▶ [Supplied data]:

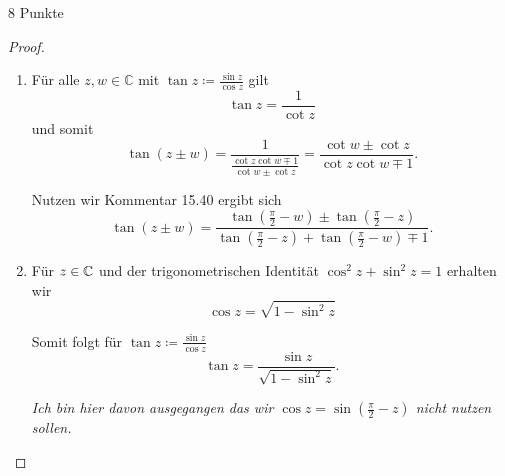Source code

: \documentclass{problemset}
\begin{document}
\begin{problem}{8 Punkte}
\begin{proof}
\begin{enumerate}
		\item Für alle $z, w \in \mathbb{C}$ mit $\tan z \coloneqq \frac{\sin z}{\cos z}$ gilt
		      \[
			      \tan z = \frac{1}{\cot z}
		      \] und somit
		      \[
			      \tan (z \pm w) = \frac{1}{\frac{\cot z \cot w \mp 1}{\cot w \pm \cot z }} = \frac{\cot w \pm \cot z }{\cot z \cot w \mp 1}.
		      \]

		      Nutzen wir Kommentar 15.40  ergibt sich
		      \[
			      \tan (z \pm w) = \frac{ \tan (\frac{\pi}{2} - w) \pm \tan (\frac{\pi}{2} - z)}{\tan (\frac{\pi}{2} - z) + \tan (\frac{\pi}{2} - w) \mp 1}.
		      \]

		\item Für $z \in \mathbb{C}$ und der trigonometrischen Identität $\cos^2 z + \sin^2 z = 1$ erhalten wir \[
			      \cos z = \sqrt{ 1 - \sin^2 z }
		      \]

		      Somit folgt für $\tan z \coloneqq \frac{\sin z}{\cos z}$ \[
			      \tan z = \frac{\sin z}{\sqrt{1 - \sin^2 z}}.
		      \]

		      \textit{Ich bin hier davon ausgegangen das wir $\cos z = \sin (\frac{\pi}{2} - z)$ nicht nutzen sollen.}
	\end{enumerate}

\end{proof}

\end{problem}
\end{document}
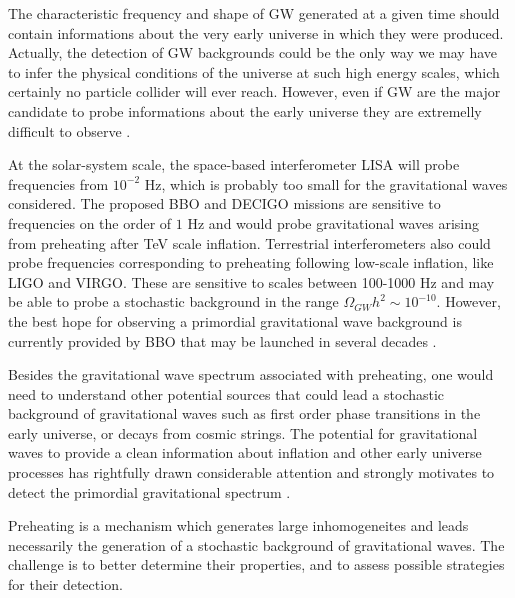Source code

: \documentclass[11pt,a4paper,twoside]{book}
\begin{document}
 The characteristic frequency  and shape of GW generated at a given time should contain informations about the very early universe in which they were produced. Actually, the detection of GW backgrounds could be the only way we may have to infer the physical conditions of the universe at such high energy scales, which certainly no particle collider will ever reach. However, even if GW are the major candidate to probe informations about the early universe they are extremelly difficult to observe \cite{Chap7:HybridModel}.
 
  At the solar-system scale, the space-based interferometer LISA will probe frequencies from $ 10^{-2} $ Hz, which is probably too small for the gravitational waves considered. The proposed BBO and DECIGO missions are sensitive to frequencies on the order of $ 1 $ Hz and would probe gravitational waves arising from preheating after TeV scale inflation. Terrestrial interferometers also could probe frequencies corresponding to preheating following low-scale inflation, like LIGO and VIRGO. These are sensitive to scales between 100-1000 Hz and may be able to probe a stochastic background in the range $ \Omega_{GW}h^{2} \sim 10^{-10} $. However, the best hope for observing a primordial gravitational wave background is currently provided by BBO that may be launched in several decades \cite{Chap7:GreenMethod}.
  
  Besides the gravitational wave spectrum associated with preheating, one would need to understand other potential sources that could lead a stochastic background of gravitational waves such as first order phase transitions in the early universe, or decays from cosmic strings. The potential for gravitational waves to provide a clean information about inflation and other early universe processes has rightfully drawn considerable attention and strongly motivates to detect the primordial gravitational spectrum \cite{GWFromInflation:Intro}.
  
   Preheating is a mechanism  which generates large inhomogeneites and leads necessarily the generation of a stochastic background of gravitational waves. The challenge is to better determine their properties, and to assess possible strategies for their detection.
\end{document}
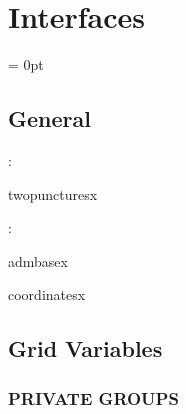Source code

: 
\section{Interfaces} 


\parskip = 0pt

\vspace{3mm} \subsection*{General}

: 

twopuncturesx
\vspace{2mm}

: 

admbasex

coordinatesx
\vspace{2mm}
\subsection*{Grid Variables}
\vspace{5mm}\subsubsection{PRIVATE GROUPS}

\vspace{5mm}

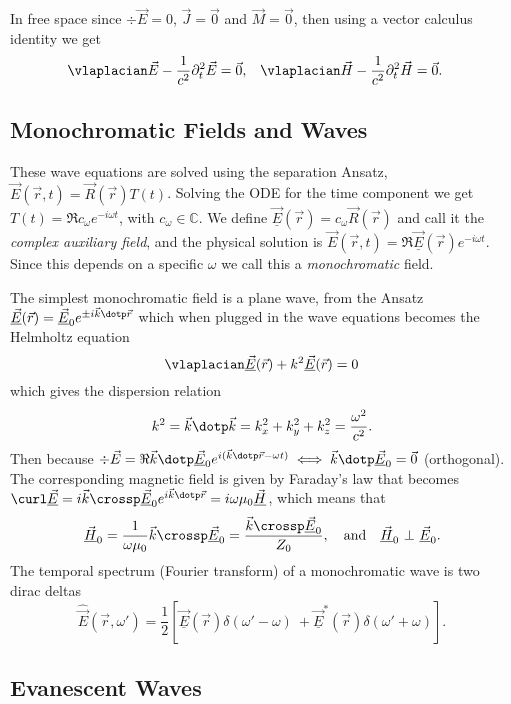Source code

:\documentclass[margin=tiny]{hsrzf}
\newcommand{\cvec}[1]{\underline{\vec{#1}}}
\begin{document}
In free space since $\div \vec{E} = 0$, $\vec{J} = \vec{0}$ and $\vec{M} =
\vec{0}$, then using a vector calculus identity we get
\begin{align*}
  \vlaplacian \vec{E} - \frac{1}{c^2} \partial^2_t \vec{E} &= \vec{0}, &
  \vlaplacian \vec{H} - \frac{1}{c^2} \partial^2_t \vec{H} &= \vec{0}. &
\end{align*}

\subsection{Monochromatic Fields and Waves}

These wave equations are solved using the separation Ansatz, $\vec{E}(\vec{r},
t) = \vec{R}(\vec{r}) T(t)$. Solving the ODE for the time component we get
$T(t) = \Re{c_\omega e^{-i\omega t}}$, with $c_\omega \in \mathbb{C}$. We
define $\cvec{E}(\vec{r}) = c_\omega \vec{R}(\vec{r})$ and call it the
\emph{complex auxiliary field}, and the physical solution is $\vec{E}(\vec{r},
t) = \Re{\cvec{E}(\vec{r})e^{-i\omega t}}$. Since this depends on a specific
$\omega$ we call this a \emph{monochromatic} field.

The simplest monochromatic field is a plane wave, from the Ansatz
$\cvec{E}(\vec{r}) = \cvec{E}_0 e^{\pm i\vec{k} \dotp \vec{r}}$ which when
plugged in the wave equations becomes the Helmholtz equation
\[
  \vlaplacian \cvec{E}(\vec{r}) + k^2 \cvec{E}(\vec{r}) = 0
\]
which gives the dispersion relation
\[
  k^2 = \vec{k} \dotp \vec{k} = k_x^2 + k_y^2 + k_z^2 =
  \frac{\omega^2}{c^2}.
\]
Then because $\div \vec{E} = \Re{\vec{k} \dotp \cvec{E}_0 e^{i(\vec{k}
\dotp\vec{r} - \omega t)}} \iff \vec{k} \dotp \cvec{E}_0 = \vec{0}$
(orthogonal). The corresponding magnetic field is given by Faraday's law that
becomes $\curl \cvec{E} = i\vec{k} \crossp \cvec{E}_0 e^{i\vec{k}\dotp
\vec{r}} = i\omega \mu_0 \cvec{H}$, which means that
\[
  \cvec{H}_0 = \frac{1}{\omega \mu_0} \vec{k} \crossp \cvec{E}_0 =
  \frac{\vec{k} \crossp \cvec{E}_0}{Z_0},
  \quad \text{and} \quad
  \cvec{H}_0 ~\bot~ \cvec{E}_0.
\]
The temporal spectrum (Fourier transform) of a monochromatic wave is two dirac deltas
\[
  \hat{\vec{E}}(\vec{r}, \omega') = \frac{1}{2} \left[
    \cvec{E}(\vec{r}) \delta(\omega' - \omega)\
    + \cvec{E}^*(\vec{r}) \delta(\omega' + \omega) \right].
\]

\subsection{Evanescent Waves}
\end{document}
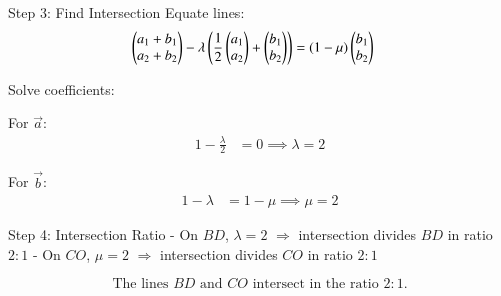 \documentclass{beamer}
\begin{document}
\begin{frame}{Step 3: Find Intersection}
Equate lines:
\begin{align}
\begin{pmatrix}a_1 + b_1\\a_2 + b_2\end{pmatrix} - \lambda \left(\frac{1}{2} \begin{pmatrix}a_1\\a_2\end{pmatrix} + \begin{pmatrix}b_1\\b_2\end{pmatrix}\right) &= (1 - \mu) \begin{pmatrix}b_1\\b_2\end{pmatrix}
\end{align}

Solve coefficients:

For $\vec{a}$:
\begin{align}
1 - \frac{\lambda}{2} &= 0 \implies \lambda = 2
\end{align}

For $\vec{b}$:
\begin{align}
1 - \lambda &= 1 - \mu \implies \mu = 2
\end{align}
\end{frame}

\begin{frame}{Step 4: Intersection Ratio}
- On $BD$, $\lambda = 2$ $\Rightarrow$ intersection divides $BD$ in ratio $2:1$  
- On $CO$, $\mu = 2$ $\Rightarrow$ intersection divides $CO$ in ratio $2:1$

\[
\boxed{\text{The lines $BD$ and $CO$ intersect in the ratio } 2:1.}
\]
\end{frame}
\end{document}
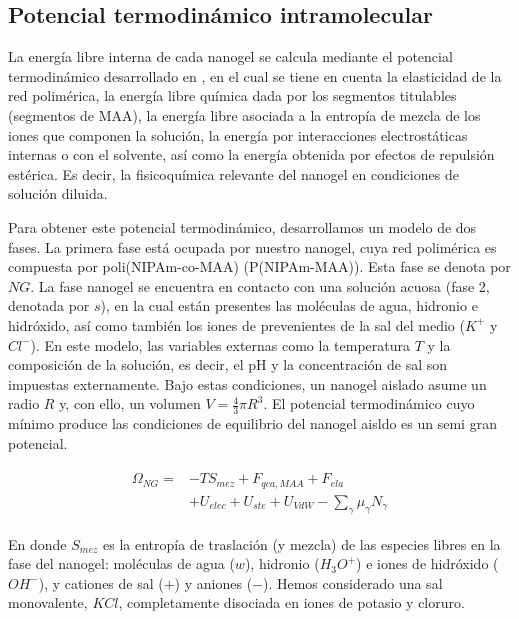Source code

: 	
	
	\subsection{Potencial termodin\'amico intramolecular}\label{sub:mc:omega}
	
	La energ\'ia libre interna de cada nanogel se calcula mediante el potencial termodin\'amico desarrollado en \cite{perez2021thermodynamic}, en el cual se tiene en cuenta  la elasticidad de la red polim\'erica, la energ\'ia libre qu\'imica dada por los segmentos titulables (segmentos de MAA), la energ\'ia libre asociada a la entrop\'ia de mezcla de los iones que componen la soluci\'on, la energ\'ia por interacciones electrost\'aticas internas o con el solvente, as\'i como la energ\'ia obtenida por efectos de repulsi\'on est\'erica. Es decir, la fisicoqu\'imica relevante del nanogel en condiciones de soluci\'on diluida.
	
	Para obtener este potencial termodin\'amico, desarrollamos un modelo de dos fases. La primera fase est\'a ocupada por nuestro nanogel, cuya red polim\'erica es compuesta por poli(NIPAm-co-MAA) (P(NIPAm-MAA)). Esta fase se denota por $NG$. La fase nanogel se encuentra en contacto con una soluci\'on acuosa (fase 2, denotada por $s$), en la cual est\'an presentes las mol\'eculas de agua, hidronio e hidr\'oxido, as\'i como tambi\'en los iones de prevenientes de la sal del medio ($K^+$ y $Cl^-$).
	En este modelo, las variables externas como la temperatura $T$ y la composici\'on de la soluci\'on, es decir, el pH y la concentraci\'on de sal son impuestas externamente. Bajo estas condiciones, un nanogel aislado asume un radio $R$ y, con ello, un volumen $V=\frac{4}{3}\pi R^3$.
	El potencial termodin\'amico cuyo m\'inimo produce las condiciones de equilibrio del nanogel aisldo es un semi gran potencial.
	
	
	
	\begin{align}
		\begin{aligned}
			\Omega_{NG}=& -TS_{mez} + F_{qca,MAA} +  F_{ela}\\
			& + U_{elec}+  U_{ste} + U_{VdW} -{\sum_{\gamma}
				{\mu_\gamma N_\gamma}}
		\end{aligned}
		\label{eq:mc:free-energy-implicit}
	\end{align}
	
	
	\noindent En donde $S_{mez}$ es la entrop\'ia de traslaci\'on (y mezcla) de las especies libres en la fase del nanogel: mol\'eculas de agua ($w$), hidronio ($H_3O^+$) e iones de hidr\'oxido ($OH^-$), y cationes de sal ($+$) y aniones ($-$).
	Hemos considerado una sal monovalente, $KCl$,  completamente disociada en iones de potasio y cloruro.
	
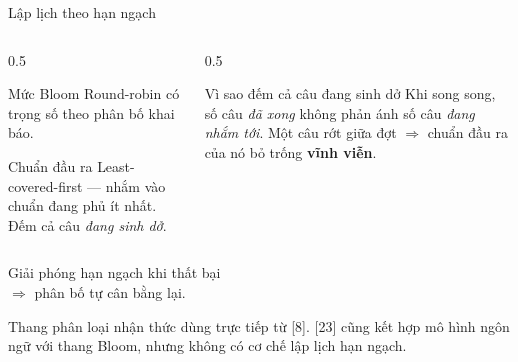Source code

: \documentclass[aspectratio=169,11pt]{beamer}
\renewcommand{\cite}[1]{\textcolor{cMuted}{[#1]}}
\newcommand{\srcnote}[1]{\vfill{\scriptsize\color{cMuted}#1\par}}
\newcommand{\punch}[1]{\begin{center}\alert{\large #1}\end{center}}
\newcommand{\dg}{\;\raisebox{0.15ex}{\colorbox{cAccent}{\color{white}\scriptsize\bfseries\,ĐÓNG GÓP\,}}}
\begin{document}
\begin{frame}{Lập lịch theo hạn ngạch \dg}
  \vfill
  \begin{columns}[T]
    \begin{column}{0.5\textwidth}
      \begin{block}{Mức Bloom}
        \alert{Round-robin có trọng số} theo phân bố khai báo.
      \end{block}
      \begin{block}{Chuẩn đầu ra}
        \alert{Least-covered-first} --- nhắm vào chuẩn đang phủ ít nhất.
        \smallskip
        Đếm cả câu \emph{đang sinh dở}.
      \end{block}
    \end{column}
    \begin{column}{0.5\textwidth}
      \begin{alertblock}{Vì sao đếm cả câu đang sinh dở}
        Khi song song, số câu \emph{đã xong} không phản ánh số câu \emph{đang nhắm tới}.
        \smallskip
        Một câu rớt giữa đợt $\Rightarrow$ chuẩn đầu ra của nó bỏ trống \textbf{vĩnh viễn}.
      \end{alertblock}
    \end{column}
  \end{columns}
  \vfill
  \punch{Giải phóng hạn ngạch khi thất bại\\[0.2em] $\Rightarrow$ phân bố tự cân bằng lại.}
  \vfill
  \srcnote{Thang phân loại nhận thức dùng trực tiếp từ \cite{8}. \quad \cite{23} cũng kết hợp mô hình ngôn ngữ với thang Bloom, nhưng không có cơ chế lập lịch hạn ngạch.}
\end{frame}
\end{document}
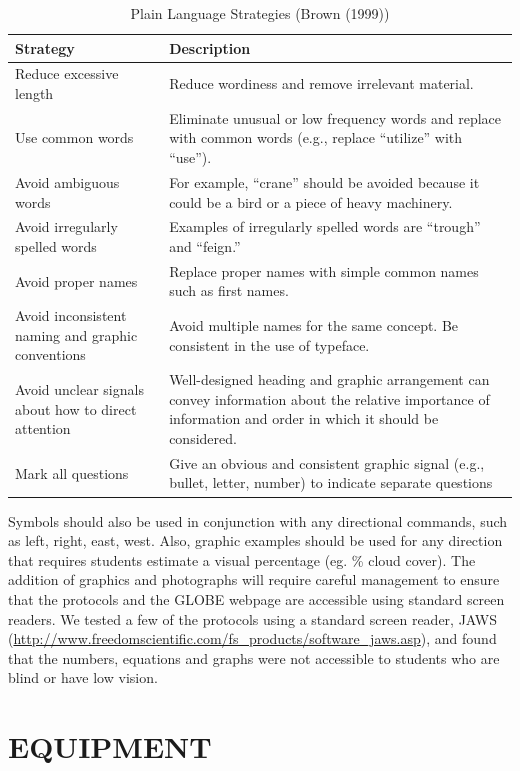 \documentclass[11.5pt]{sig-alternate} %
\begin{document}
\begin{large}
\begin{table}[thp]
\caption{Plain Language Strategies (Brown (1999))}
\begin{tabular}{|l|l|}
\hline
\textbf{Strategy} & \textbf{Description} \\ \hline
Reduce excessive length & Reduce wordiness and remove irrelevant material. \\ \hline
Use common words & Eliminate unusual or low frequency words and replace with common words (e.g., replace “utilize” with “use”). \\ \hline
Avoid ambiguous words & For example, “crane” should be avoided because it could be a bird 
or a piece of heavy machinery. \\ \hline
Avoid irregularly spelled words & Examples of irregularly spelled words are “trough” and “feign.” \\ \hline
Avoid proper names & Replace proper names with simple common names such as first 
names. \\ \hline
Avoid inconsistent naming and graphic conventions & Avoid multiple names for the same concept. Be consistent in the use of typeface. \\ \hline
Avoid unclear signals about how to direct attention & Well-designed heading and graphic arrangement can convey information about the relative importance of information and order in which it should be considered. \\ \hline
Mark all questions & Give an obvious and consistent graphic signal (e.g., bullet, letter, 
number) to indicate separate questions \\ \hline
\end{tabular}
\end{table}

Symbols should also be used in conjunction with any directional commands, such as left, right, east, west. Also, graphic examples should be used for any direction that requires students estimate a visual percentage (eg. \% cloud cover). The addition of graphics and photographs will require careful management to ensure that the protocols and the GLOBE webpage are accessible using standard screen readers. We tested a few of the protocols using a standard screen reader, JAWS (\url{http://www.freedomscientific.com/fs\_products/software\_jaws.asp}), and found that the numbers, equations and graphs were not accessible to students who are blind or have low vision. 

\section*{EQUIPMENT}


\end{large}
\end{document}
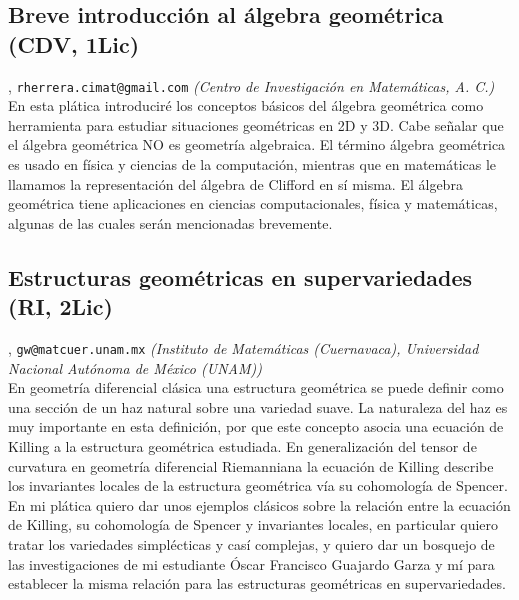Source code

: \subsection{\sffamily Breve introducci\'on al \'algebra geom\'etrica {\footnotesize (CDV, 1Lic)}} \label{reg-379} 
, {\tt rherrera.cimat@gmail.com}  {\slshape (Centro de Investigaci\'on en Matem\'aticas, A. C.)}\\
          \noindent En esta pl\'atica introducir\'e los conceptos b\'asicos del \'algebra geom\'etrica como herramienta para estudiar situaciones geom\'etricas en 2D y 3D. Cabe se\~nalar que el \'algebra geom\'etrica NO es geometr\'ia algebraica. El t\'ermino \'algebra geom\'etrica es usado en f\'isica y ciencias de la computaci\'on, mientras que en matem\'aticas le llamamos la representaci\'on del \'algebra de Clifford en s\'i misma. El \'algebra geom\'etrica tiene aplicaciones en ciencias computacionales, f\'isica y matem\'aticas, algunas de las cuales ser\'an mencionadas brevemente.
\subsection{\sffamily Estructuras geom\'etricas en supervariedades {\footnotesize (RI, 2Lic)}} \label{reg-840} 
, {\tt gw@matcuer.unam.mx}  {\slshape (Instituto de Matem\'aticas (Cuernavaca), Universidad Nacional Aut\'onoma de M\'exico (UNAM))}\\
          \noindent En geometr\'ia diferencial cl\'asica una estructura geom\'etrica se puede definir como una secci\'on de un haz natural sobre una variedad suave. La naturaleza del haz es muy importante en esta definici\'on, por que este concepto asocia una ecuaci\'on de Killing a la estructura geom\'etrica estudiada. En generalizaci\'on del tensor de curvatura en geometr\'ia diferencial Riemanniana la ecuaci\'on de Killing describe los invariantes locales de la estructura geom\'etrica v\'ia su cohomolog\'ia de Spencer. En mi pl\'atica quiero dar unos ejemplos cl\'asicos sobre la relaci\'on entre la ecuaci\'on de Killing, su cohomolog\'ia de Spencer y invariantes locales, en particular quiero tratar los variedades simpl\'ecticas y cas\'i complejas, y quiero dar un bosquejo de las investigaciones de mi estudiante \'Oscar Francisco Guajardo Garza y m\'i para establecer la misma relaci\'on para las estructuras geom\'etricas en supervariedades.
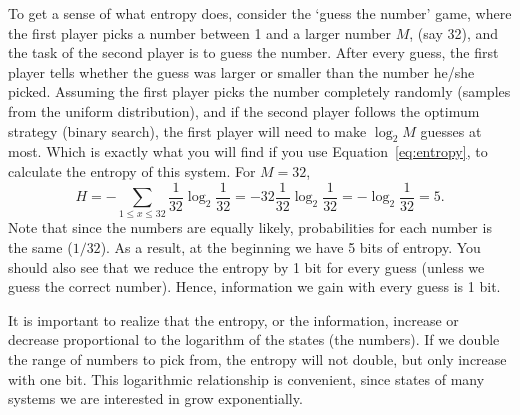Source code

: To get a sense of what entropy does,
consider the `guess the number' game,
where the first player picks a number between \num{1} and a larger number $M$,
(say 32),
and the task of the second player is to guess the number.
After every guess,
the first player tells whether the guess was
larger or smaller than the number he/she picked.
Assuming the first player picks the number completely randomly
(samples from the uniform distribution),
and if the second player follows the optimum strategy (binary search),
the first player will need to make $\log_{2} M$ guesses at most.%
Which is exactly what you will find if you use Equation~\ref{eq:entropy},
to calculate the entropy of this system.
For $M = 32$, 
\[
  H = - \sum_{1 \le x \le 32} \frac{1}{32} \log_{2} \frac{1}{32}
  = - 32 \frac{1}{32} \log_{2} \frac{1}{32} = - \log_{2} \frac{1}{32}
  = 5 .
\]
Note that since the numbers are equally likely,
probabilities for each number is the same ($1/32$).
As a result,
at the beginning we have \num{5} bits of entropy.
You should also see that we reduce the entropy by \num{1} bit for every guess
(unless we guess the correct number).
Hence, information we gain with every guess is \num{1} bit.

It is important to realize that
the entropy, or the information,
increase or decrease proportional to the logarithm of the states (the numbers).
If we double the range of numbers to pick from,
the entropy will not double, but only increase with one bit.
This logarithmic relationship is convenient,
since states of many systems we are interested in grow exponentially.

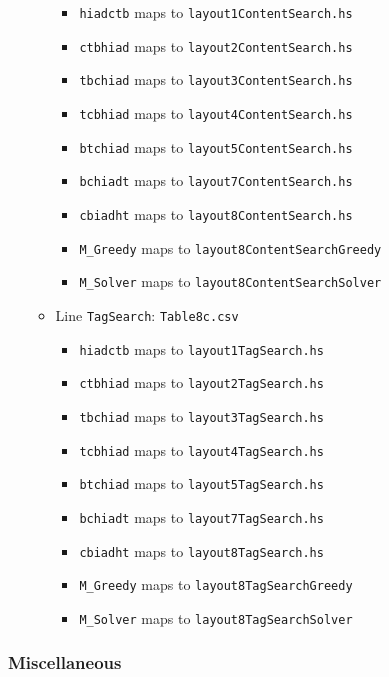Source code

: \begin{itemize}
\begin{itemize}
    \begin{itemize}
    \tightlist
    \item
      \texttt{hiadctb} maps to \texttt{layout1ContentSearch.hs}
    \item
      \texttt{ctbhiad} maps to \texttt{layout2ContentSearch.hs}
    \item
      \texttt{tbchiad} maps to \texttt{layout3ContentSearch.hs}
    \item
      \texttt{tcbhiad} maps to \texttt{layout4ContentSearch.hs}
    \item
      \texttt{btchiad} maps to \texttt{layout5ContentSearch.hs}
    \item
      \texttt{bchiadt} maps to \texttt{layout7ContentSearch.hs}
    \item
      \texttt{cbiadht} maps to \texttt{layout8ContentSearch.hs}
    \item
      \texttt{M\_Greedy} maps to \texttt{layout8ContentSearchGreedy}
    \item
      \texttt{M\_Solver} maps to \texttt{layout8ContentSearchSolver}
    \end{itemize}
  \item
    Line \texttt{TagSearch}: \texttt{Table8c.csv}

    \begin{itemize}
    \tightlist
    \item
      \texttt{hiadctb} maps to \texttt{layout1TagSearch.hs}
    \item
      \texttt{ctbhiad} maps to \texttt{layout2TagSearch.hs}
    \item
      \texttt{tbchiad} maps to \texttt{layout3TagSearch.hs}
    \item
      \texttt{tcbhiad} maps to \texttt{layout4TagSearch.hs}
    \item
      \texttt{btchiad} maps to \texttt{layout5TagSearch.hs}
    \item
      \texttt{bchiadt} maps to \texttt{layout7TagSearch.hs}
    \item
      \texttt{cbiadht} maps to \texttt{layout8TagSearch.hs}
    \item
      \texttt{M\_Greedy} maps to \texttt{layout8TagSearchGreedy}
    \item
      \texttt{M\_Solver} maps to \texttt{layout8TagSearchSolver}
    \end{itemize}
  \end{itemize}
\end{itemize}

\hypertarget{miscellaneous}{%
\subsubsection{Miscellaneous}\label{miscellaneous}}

▶ [Problem description]:
Scan the material above for lines that contain the string "hidronio", and copy each such line.

▶ [Task response]:
	Para obtener este potencial termodin\'amico, desarrollamos un modelo de dos fases. La primera fase est\'a ocupada por nuestro nanogel, cuya red polim\'erica es compuesta por poli(NIPAm-co-MAA) (P(NIPAm-MAA)). Esta fase se denota por $NG$. La fase nanogel se encuentra en contacto con una soluci\'on acuosa (fase 2, denotada por $s$), en la cual est\'an presentes las mol\'eculas de agua, hidronio e hidr\'oxido, as\'i como tambi\'en los iones de prevenientes de la sal del medio ($K^+$ y $Cl^-$).
	\noindent En donde $S_{mez}$ es la entrop\'ia de traslaci\'on (y mezcla) de las especies libres en la fase del nanogel: mol\'eculas de agua ($w$), hidronio ($H_3O^+$) e iones de hidr\'oxido ($OH^-$), y cationes de sal ($+$) y aniones ($-$).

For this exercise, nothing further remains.